Barış dediğimizde çoğu zaman aklımıza yalnızca savaşın olmaması geliyor. Aslında gerçek bu tanımın çok ötesinde bir sorumluluk ve farkındalık gerektiriyor.
21 Eylül, Birleşmiş Milletler tarafından Uluslararası Barış Günü olarak ilan edilmiş. Aslında bugün, sadece devletler arasındaki çatışmalara, savaşlara değil, toplumun huzurlu ve anlayışlı olmasına da dikkat çekiyor. Peki biz günlük hayatımızda barışı ne kadar önemsiyoruz? Sokakta birbirine karşı sabırsız olan insanlar, trafikte öfkelenen sürücüler, sosyal medyada yükselen kavgalar… Bunlar da küçük ama etkili “barış ihlalleri” değil mi?
Barış, devletlerin işi olduğu kadar bireylerin de sorumluluğu. Komşuna saygı göstermek, iş arkadaşına empatiyle yaklaşmak, aile içinde farklı görüşlere tahammül göstermek… Tüm bu küçük adımlar, toplumsal huzura büyük katkılar sağlar.
Günümüz sosyal medya ortamında, öfke ve kutuplaşma hızla yayılıyor. Sözlerimizin ve davranışlarımızın, yalnızca kendi çevremizde değil, toplum genelinde bir örnek oluşturabileceğini unutmamalıyız. Her paylaşım, her yorum, her davranış birer seçimdir.
Belki de barış, önce kendimizde başlar. İçimizdeki kırgınlıkları, öfkeyi ve sabırsızlığı azaltmak, çevremizle daha anlayışlı ilişkiler kurmak… İşte bu, savaşın olmadığı bir dünyadan çok daha uygulanabilir ve gerçekçi bir hedef.

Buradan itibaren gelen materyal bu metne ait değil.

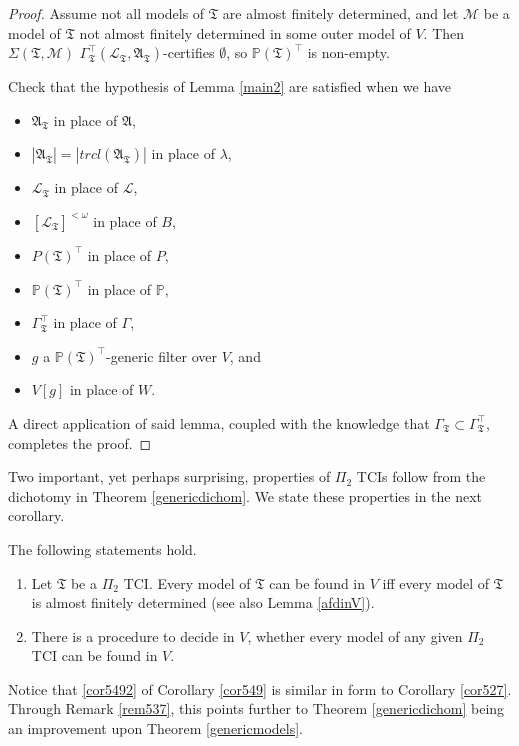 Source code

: \documentclass[12pt]{article}
\numberwithin{equation}{section}
\begin{document}
\begin{proof}
Assume not all models of $\mathfrak{T}$ are almost finitely determined, and let $\mathcal{M}$ be a model of $\mathfrak{T}$ not almost finitely determined in some outer model of $V$. Then $\Sigma(\mathfrak{T}, \mathcal{M})$ $\Gamma_{\mathfrak{T}}^{\top} (\mathcal{L}_{\mathfrak{T}}, \mathfrak{A}_{\mathfrak{T}})$-certifies $\emptyset$, so $\mathbb{P}(\mathfrak{T})^{\top}$ is non-empty.

Check that the hypothesis of Lemma \ref{main2} are satisfied when we have 
\begin{itemize}
    \item $\mathfrak{A}_{\mathfrak{T}}$ in place of $\mathfrak{A}$,
    \item $|\mathfrak{A}_{\mathfrak{T}}| = |trcl(\mathfrak{A}_{\mathfrak{T}})|$ in place of $\lambda$,
    \item $\mathcal{L}_{\mathfrak{T}}$ in place of $\mathcal{L}$,
    \item $[\mathcal{L}_{\mathfrak{T}}]^{< \omega}$ in place of $B$,
    \item $P(\mathfrak{T})^{\top}$ in place of $P$,
    \item $\mathbb{P}(\mathfrak{T})^{\top}$ in place of $\mathbb{P}$,
    \item $\Gamma_{\mathfrak{T}}^{\top}$ in place of $\Gamma$, 
    \item $g$ a $\mathbb{P}(\mathfrak{T})^{\top}$-generic filter over $V$, and
    \item $V[g]$ in place of $W$.
\end{itemize}
A direct application of said lemma, coupled with the knowledge that $\Gamma_{\mathfrak{T}} \subset \Gamma_{\mathfrak{T}}^{\top}$, completes the proof. 
\end{proof}

Two important, yet perhaps surprising, properties of $\Pi_2$ TCIs follow from the dichotomy in Theorem \ref{genericdichom}. We state these properties in the next corollary.

\begin{cor}\label{cor549}
The following statements hold.
\begin{enumerate}[label=(\arabic*)]
    \item Let $\mathfrak{T}$ be a $\Pi_2$ TCI. Every model of $\mathfrak{T}$ can be found in $V$ iff every model of $\mathfrak{T}$ is almost finitely determined (see also Lemma \ref{afdinV}).
    \item\label{cor5492} There is a procedure to decide in $V$, whether every model of any given $\Pi_2$ TCI can be found in $V$.
\end{enumerate}
\end{cor}
Notice that \ref{cor5492} of Corollary \ref{cor549} is similar in form to Corollary \ref{cor527}. Through Remark \ref{rem537}, this points further to Theorem \ref{genericdichom} being an improvement upon Theorem \ref{genericmodels}.
\end{document}
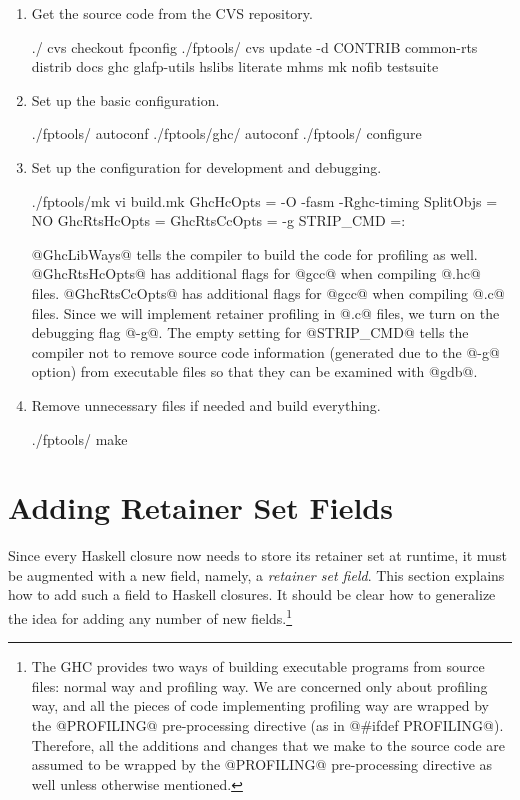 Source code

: \documentclass{article}
\begin{document}
\begin{enumerate}
\item Get the source code from the CVS repository.
\begin{code}
./              cvs checkout fpconfig
./fptools/      cvs update -d CONTRIB common-rts distrib docs ghc glafp-utils 
                    hslibs literate mhms mk nofib testsuite
\end{code}

\item Set up the basic configuration.
\begin{code}
./fptools/      autoconf                    
./fptools/ghc/  autoconf
./fptools/      configure
\end{code}

\item Set up the configuration for development and debugging.
\begin{code}
./fptools/mk    vi build.mk
    GhcHcOpts = -O -fasm -Rghc-timing
    SplitObjs = NO
    GhcRtsHcOpts = 
    GhcRtsCcOpts = -g
    STRIP_CMD =:
\end{code}
@GhcLibWays@ tells the compiler to build the code for profiling as well.
@GhcRtsHcOpts@ has additional flags for @gcc@ when compiling @.hc@ files.
@GhcRtsCcOpts@ has additional flags for @gcc@ when compiling @.c@ files.
Since we will implement retainer profiling in @.c@ files, we turn on the 
debugging flag @-g@. 
The empty setting for @STRIP_CMD@ tells the compiler not to remove source code
information (generated due to the @-g@ option) from executable files so that
they can be examined with @gdb@.

\item Remove unnecessary files if needed and build everything.
\begin{code}
./fptools/      make
\end{code}
\end{enumerate}

\section{Adding Retainer Set Fields}

Since every Haskell closure now needs to store its retainer set at runtime, 
it must be augmented with a new field,
namely, a \emph{retainer set field}.
This section explains how to add such a field to Haskell closures.
It should be clear how to generalize the idea for adding 
any number of new fields.\footnote{The GHC provides two 
ways of building executable programs from 
source files: normal way and profiling way. 
We are concerned only about profiling way, and all the pieces of code 
implementing profiling way are wrapped by the @PROFILING@ 
pre-processing directive (as in @\#ifdef PROFILING@).
Therefore, all the additions and changes that we make to the source code 
are assumed to be wrapped by the @PROFILING@ pre-processing 
directive as well unless otherwise mentioned.}
\end{document}
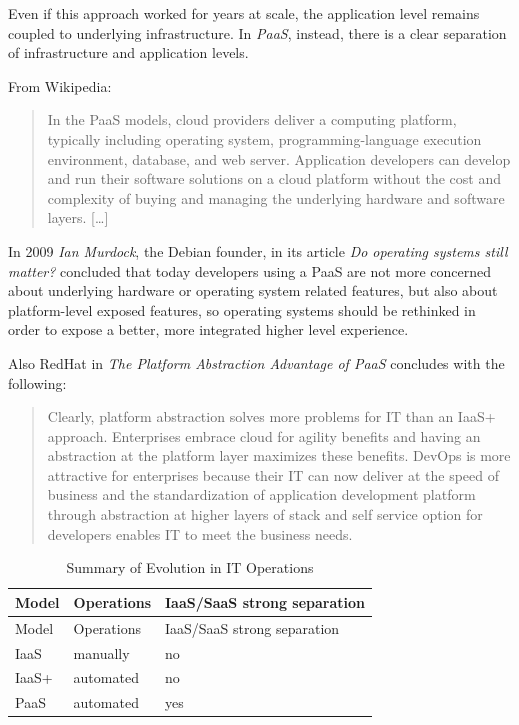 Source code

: Even if this approach worked for years at scale, the application level
remains coupled to underlying infrastructure. In \textit{PaaS}, instead,
there is a clear separation of infrastructure and application levels.

From Wikipedia:

\begin{quote}
In the PaaS models, cloud providers deliver a computing platform,
typically including operating system, programming-language execution
environment, database, and web server. Application developers can
develop and run their software solutions on a cloud platform without the
cost and complexity of buying and managing the underlying hardware and
software layers. {[}\ldots{}{]}
\end{quote}

In 2009 \textit{Ian Murdock}, the Debian founder, in its article \textit{Do
operating systems still matter?}\cite{DoOperatingSystemsStillMatter}
concluded that today developers using a PaaS are not more concerned
about underlying hardware or operating system related features, but also
about platform-level exposed features, so operating systems should be
rethinked in order to expose a better, more integrated higher level
experience.

Also RedHat in \textit{The Platform Abstraction Advantage of
PaaS}\cite{ThePlatformAbstractionAdvantageOfPaaS} concludes with the
following:

\begin{quote}
Clearly, platform abstraction solves more problems for IT than an IaaS+
approach. Enterprises embrace cloud for agility benefits and having an
abstraction at the platform layer maximizes these benefits. DevOps is
more attractive for enterprises because their IT can now deliver at the
speed of business and the standardization of application development
platform through abstraction at higher layers of stack and self service
option for developers enables IT to meet the business needs.
\end{quote}

\begin{longtable}[c]{@{}lll@{}}
\caption{Summary of Evolution in IT Operations}\tabularnewline
\toprule
Model & Operations & IaaS/SaaS strong separation\tabularnewline
\midrule
\endfirsthead
\toprule
Model & Operations & IaaS/SaaS strong separation\tabularnewline
\midrule
\endhead
IaaS & manually & no\tabularnewline
IaaS+ & automated & no\tabularnewline
PaaS & automated & yes\tabularnewline
\bottomrule
\end{longtable}

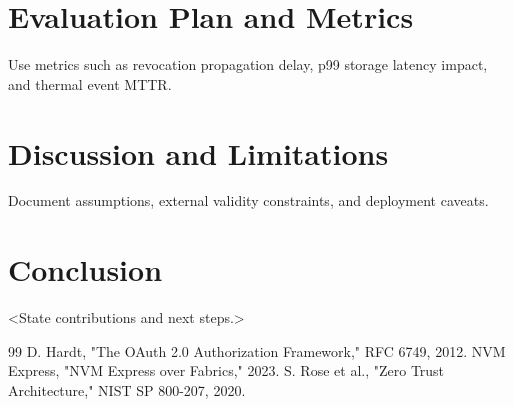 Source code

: \documentclass[conference]{IEEEtran}
\begin{document}
\section{Evaluation Plan and Metrics}
Use metrics such as revocation propagation delay, p99 storage latency impact, and thermal event MTTR.

\section{Discussion and Limitations}
Document assumptions, external validity constraints, and deployment caveats.

\section{Conclusion}
<State contributions and next steps.>


\begin{thebibliography}{99}
 D. Hardt, "The OAuth 2.0 Authorization Framework," RFC 6749, 2012.
 NVM Express, "NVM Express over Fabrics," 2023.
 S. Rose et al., "Zero Trust Architecture," NIST SP 800-207, 2020.
\end{thebibliography}
\end{document}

3 gün sonra 21 Eylül, barışı hatırlamak için bir fırsat. Ama asıl mesele, bu farkındalığı her gün yaşamak ve bütün insanlara yaymak. Çünkü barış, sadece bir gün kutlanacak bir kavram değil; günlük hayatımızın her anında olması gereken bir sorumluluktur.